What is needed
Pick each line containing the word "berechnet" out of the data below.

Content starts

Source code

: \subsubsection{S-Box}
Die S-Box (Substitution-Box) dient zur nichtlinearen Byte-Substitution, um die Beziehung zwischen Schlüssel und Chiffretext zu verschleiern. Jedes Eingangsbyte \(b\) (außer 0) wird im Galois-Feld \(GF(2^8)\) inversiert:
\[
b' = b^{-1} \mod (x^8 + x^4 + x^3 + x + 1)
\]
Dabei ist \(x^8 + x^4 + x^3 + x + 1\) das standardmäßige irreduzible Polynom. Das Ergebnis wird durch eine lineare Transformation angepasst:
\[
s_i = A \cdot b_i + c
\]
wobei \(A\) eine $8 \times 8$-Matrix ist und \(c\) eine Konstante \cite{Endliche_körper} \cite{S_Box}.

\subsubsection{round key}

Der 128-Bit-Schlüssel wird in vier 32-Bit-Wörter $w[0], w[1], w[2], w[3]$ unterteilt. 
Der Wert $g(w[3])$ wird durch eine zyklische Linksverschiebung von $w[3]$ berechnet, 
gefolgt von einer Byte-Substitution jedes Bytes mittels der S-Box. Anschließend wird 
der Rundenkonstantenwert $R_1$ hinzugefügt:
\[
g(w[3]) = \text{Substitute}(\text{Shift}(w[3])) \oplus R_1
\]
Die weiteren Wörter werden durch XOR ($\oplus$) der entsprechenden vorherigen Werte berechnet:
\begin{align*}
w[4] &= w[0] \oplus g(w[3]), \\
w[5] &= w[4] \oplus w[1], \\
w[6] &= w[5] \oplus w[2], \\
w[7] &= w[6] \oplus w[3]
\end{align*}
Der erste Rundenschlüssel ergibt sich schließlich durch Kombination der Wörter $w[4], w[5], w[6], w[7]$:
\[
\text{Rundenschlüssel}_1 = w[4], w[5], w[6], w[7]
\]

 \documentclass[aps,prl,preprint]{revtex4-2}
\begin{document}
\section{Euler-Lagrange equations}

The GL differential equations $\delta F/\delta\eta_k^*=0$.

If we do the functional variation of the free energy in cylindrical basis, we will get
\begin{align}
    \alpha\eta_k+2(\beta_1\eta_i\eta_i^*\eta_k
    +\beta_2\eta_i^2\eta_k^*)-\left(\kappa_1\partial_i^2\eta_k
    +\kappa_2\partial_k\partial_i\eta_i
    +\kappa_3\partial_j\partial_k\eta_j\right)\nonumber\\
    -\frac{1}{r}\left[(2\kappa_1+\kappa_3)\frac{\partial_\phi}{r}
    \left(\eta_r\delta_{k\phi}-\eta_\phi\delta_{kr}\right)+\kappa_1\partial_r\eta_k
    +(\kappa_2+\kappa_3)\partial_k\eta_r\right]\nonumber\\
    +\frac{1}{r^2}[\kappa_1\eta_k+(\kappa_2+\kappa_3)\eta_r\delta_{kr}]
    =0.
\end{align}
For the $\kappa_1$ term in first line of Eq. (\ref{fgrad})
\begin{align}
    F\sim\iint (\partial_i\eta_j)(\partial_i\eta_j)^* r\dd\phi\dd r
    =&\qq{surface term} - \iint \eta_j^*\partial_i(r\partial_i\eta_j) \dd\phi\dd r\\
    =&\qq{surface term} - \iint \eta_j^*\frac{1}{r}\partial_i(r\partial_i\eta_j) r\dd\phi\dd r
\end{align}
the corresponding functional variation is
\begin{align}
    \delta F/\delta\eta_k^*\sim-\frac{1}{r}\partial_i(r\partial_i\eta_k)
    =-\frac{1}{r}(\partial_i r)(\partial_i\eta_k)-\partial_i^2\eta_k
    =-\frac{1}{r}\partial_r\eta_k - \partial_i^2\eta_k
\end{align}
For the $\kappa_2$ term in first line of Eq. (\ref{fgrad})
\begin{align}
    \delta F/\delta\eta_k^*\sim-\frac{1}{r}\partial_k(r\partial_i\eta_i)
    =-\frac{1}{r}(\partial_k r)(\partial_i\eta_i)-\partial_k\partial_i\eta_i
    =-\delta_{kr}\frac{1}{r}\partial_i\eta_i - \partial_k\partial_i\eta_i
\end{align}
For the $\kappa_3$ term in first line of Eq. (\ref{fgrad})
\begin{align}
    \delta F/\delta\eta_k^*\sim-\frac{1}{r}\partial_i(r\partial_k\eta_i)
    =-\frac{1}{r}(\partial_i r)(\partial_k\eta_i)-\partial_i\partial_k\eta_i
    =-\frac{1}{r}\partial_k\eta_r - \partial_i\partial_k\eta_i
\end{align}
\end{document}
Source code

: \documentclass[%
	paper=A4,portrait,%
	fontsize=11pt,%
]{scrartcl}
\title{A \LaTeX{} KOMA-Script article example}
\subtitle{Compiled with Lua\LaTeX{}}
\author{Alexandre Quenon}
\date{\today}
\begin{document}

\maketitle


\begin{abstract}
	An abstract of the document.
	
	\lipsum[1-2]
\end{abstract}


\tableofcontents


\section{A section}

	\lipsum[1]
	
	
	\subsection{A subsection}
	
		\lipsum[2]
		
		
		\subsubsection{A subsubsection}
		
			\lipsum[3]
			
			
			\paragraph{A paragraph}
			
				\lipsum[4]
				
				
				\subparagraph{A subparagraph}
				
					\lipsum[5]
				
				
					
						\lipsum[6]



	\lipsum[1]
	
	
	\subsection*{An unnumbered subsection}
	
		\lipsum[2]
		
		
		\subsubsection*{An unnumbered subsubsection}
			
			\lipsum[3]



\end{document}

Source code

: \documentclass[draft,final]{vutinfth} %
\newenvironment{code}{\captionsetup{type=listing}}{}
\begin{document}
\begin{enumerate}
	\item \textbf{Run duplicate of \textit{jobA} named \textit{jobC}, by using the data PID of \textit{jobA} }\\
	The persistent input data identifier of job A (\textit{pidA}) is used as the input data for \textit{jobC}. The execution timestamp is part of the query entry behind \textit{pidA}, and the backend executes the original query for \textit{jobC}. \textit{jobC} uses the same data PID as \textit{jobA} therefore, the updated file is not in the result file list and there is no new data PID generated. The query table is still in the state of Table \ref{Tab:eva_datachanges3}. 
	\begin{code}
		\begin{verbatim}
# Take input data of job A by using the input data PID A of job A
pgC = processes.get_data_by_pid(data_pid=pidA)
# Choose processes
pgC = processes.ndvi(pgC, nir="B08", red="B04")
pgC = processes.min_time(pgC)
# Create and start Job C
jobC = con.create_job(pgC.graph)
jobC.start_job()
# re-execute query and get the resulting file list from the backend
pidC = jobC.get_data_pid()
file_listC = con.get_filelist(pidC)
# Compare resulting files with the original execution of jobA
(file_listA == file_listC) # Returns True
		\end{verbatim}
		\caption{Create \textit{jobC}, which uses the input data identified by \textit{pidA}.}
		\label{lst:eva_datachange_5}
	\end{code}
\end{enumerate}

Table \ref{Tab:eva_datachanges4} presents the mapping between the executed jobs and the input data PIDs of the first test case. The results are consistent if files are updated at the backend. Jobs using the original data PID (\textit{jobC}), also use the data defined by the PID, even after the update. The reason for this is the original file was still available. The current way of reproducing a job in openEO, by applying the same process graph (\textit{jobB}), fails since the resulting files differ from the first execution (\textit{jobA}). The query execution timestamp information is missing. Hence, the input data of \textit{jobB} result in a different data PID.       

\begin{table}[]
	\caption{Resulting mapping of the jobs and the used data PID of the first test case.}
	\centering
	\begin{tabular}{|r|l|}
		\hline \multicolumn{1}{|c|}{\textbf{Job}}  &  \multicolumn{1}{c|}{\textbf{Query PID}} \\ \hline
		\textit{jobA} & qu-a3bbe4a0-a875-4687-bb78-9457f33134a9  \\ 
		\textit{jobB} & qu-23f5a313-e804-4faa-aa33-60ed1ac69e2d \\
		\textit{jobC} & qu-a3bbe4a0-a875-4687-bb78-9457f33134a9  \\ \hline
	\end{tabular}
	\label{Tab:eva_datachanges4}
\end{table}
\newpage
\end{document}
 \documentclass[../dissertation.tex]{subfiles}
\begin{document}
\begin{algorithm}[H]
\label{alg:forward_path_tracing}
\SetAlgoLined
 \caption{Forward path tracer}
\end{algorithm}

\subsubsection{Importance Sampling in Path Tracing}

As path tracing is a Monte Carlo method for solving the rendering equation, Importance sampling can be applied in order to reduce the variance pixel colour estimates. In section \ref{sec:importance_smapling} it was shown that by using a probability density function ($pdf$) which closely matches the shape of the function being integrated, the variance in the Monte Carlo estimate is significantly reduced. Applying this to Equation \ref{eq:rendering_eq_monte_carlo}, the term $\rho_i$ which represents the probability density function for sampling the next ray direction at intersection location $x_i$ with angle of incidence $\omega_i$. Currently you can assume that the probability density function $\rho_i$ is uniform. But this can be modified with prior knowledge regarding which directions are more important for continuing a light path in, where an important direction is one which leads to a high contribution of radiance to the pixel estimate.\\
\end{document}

Content ends

Solution to the problem
Der Wert $g(w[3])$ wird durch eine zyklische Linksverschiebung von $w[3]$ berechnet, 
Die weiteren Wörter werden durch XOR ($\oplus$) der entsprechenden vorherigen Werte berechnet:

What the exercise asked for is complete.